Last month, I wrote about the amazing shale race that's under way worldwide. Devon Energy (NYSE:DVN) likes its prospects in places like the Haynesville and the Horn River Basin so much that it is selling all of its offshore and international assets to focus more of its capital program on these low-cost, repeatable plays.

Everyone from ExxonMobil (NYSE:XOM) and BP on down to the scrappiest start-up seems to be intent on sniffing out new shale plays these days. To keep on top of these developments, I plan to run an update every month or so.

Marathon races to take Pole position
Our Thanksgiving edition begins in Poland, where industry expectations are clearly running high. We already knew that ExxonMobil and ConocoPhillips (NYSE:COP) were lining up large acreage positions in the Eastern European country. Last week, we learned that Marathon Oil (NYSE:MRO) has hopped on board as well.

I'll save you the nearly 50-megabyte download of Marathon's analyst-day slide deck and share the few details on offer. The firm's entry into Poland consists of a single concession, the Kwidzyn license, covering just less than 300,000 acres in the Baltic Basin. This acreage lies right near some of the concessions that Conoco agreed to farm into this summer.
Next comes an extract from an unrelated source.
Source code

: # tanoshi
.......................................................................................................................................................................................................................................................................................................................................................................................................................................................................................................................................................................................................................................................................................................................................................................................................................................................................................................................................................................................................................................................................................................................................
Marathon's push into frontier shale gas follows its entry into various North American plays, namely the Haynesville, the Woodford, and the Marcellus. The company is also a heavy hitter in the oily Bakken shale play. The firm certainly brings a good deal of technological savvy to the table. What we don't know is whether Marathon's sitting on the right rocks. Time and the drill bit will tell all.

Wine, cheese, and ... oil?
Speaking of oil-bearing shale plays -- not to be confused with Royal Dutch Shell's kerogen-cooking schemes in the Green River Basin -- Toreador Resources (NASDAQ:TRGL) is a small-cap E&P that's shed assets in several countries to focus on conventional and unconventional oil targets in France's Paris Basin. The company even moved it headquarters from Dallas to Paris, in a rare display of commitment to the area.

Toreador's whittled down its debt and corporate overhead to a somewhat more manageable level, but the firm still needs to figure out how best to tackle its oil shale opportunity. The company hired a banker this month to help it "evaluate strategic alternatives." Such language is often code for "sell the company," but in this case, some sort of financing might be just as likely. The $200 million shelf registration filed around the same time as this announcement would suggest that some serious fundraising may lie ahead.

A Foolish alliance alights in Africa
From France we take a flight down to South Africa, where Chesapeake Energy (NYSE:CHK) and StatoilHydro have staked some ground in partnership with Sasol (NYSE:SSL). Now there's a Foolish trio for you. All three companies are recommendations of various Fool newsletters, and all are clearly pumped about global shale gas potential.

The Chesapeake/Statoil international joint venture, formed at the time of the firms' pair-up in the Marcellus late last year, is searching the entire planet for analogues to North America's best unconventional resource plays. The companies have professed interest in places as far-ranging as China, India, and Australia, but this application for exploration rights in South Africa's Karoo Basin is the first public acknowledgment of an actual acreage grab by the pair that I've come across.

The selection of South Africa as a shale hunting ground was a bit of a curveball. I'll be very curious to see where this duo drops in next.